--- RAW DATA Enclosed Below ---

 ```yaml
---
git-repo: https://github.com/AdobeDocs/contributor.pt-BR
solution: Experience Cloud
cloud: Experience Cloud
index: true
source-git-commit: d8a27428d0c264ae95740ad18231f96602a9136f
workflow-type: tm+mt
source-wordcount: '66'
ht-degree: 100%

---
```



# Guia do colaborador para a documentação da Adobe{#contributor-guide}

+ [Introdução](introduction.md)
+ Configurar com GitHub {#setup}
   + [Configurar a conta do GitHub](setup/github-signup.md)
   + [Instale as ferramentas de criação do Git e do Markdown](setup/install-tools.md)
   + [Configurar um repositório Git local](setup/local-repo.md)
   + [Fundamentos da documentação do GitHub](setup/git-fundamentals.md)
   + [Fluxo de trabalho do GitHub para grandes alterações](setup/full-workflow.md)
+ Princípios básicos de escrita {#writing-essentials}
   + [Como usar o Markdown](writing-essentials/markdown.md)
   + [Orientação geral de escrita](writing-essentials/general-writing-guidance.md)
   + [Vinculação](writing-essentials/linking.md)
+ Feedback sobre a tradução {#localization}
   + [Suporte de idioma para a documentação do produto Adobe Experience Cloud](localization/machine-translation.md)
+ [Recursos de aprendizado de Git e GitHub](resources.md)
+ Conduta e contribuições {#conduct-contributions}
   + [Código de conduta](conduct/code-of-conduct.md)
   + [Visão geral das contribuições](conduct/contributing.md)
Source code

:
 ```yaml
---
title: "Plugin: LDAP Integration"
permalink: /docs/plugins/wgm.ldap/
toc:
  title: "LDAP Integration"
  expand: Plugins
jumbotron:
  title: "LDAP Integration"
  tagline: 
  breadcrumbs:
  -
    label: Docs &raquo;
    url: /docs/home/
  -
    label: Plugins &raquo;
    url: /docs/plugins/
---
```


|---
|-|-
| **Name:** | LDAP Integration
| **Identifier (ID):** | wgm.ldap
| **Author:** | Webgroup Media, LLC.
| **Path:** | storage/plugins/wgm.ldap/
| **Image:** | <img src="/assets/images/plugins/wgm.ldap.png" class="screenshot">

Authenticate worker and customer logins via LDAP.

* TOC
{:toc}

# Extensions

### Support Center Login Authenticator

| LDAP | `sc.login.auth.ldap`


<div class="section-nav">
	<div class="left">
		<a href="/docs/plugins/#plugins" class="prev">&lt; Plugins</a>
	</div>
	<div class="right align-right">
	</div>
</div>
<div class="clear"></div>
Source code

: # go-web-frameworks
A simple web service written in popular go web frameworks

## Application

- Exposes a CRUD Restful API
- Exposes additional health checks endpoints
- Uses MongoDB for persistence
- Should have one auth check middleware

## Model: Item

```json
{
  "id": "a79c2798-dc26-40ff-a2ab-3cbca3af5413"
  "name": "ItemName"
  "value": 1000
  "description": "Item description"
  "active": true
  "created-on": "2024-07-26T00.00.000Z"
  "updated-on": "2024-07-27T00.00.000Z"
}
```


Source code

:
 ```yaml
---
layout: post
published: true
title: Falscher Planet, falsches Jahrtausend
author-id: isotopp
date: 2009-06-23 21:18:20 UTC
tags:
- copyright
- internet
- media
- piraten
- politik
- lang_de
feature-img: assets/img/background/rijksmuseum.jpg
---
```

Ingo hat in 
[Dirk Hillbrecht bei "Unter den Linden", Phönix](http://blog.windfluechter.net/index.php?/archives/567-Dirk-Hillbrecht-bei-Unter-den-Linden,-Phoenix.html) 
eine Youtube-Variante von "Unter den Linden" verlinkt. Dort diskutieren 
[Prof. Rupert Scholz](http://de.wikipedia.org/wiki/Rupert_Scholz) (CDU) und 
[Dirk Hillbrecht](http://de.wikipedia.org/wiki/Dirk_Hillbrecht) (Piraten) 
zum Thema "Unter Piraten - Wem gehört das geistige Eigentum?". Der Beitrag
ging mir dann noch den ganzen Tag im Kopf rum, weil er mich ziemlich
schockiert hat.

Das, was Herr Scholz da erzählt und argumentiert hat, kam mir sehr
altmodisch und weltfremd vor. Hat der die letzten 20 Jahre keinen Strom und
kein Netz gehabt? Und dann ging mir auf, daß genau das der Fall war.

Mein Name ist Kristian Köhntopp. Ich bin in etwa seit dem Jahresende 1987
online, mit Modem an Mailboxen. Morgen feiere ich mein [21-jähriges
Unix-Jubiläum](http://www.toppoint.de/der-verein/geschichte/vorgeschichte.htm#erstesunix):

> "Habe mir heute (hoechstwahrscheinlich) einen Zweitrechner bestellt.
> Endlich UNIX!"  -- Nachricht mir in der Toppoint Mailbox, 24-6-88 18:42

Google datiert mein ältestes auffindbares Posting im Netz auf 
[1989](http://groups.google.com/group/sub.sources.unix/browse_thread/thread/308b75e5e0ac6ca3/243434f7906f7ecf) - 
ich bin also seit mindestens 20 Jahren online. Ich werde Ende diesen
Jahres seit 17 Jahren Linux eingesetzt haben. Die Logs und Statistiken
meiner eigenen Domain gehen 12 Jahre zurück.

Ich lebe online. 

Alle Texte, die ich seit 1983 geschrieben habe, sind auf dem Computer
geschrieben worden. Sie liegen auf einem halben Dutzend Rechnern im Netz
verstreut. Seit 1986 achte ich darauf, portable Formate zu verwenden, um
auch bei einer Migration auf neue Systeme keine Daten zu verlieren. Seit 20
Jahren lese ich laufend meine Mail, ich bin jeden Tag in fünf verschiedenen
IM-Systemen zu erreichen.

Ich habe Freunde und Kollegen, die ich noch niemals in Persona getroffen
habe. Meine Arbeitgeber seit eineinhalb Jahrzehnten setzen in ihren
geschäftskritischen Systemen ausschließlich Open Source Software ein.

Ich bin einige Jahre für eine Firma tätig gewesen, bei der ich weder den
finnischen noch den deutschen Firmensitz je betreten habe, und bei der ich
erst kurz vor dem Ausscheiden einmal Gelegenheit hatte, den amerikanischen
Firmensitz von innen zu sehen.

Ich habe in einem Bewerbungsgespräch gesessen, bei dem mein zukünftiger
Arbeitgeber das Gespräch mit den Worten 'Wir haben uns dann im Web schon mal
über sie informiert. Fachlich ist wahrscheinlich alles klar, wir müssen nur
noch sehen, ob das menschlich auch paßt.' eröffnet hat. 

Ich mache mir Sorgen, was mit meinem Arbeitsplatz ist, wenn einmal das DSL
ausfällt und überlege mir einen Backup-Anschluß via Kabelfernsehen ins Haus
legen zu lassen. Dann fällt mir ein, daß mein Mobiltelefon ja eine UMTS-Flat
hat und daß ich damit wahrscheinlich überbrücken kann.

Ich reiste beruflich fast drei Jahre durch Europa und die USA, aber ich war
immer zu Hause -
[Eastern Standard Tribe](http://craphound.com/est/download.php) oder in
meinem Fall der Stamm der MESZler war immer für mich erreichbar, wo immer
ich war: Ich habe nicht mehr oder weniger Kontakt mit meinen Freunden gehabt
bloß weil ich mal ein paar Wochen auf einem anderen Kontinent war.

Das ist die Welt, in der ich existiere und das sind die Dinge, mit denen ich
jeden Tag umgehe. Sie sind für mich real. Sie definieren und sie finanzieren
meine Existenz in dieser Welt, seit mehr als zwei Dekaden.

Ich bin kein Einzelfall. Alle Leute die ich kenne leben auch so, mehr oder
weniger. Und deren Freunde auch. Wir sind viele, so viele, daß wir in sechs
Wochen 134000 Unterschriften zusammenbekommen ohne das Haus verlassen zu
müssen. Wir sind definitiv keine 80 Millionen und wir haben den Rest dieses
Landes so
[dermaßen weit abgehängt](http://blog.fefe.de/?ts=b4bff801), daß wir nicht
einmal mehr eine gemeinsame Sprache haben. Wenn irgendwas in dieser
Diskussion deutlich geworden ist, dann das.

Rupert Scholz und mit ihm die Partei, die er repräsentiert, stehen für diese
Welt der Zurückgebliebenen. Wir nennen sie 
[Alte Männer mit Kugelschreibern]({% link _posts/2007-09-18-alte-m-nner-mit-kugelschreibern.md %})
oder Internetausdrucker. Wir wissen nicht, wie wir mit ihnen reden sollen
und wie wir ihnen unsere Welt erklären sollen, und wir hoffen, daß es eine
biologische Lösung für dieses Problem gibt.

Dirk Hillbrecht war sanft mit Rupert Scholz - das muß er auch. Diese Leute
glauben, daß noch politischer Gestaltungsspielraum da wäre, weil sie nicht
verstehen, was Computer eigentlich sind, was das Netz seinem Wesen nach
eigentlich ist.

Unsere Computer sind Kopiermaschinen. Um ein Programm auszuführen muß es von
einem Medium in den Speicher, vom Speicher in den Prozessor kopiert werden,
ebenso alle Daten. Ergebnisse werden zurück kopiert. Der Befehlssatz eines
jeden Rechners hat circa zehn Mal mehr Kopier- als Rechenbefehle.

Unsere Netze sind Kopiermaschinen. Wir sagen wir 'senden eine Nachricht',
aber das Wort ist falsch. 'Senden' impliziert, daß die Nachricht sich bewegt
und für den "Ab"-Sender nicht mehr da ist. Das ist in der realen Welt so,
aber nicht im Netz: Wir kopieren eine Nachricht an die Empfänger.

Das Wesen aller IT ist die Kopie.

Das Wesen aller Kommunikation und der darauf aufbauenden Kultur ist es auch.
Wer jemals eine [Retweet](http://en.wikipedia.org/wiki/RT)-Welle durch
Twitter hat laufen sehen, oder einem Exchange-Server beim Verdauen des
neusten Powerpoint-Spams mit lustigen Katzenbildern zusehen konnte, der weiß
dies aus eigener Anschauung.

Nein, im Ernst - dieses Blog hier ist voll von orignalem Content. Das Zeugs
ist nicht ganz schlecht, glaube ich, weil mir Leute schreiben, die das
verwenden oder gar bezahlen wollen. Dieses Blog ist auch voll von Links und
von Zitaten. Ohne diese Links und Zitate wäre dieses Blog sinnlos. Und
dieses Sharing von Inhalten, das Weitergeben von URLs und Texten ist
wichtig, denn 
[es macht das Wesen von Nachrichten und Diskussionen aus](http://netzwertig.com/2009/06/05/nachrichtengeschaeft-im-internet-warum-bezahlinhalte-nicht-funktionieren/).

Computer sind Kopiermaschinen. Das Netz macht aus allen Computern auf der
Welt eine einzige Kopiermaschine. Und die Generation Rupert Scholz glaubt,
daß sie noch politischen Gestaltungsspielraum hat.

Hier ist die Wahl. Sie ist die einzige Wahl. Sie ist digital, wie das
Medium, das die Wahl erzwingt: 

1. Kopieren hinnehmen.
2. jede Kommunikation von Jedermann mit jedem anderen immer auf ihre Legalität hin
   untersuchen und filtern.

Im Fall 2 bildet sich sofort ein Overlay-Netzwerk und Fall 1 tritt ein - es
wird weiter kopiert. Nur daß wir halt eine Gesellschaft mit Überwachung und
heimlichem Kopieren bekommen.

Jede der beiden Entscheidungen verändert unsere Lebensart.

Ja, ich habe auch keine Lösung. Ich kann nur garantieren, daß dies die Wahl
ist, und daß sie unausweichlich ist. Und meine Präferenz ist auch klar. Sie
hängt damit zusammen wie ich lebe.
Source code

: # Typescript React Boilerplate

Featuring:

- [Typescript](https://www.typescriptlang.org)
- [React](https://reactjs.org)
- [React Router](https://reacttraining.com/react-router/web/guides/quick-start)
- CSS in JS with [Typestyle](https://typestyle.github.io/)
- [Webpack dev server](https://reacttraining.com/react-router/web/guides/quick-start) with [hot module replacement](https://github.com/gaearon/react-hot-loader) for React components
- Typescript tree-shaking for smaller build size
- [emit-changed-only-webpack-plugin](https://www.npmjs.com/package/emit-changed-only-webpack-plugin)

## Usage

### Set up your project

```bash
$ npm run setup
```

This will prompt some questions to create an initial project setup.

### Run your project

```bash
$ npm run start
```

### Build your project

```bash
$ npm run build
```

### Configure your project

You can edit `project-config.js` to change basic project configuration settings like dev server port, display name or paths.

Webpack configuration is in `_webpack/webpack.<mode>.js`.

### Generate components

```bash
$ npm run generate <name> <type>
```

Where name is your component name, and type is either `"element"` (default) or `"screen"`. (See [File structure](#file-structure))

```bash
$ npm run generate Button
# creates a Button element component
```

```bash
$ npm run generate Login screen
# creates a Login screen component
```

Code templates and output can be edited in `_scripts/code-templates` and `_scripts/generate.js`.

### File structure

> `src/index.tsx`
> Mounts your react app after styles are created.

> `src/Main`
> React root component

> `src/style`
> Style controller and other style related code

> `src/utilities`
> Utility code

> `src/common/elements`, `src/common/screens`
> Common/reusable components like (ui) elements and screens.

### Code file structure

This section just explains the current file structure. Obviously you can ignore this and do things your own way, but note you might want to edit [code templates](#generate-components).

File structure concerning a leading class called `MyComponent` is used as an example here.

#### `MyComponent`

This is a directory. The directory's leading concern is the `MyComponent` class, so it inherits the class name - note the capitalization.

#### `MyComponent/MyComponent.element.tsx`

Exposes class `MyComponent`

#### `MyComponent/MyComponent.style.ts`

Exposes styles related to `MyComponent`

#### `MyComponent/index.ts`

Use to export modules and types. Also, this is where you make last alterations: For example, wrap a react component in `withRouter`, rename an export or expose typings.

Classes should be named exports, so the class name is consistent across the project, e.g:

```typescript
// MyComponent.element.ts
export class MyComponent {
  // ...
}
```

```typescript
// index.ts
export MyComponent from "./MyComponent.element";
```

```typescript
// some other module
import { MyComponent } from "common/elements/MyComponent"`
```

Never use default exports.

--- End of Enclosed RAW DATA ---

PROBLEM TO WORK ON -> Among the records above, find each line holding the string "like" and pull it out.

RESULT FOR THIS EXERCISE ->
You can edit `project-config.js` to change basic project configuration settings like dev server port, display name or paths.
> Common/reusable components like (ui) elements and screens.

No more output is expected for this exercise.